TO DO:
Your task is to copy each line of the records that includes the string "tails".

-------- RECORDS PROVIDED --------

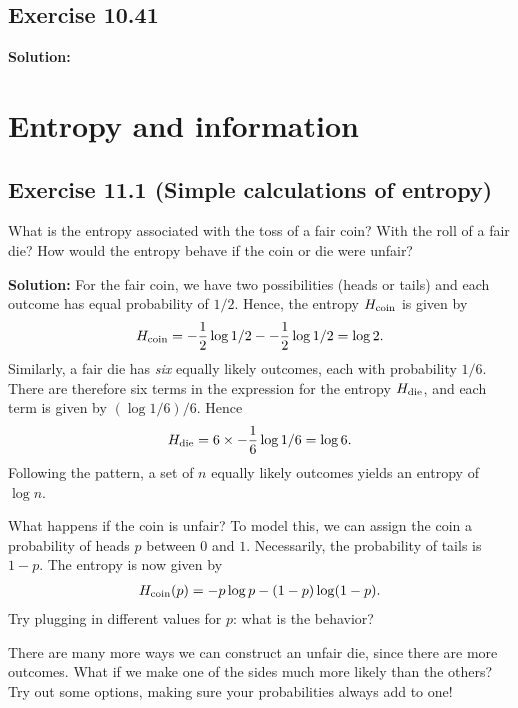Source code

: \documentclass{book}
\begin{document}
\section*{Exercise 10.41}
    

    \textbf{Solution:}
    
\chapter{Entropy and information}

\section*{Exercise 11.1 (Simple calculations of entropy)}
    What is the entropy associated with the toss of a fair coin? With the roll of a fair die? How would the entropy behave if the coin or die were unfair?
    
    \textbf{Solution:} For the fair coin, we have two possibilities (heads or tails) and each outcome has equal probability of $1/2$. Hence, the entropy $H_{\rm{coin}}$ is given by
    \begin{align}
        H_{\rm{coin}} = -\frac{1}{2}\log1/2--\frac{1}{2}\log1/2 = \log 2.
    \end{align}
    Similarly, a fair die has \emph{six} equally likely outcomes, each with probability $1/6$. There are therefore six terms in the expression for the entropy $H_{\rm{die}}$, and each term is given by $(\log 1/6)/6$. Hence
    \begin{align}
        H_{\rm{die}} = 6 \times -\frac{1}{6}\log 1/6 = \log 6.
    \end{align}
    Following the pattern, a set of $n$ equally likely outcomes yields an entropy of $\log n$. 
    
    What happens if the coin is unfair? To model this, we can assign the coin a probability of heads $p$ between $0$ and $1$. Necessarily, the probability of tails is $1-p$. The entropy is now given by
    \begin{align}
        H_{\rm{coin}} (p) = -p\log p - (1-p) \log (1-p).
    \end{align}
    Try plugging in different values for $p$: what is the behavior? 
    
    There are many more ways we can construct an unfair die, since there are more outcomes. What if we make one of the sides much more likely than the others? Try out some options, making sure your probabilities always add to one!
\end{document}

--------

EXPECTED OUTPUT:
    \textbf{Solution:} For the fair coin, we have two possibilities (heads or tails) and each outcome has equal probability of $1/2$. Hence, the entropy $H_{\rm{coin}}$ is given by
    What happens if the coin is unfair? To model this, we can assign the coin a probability of heads $p$ between $0$ and $1$. Necessarily, the probability of tails is $1-p$. The entropy is now given by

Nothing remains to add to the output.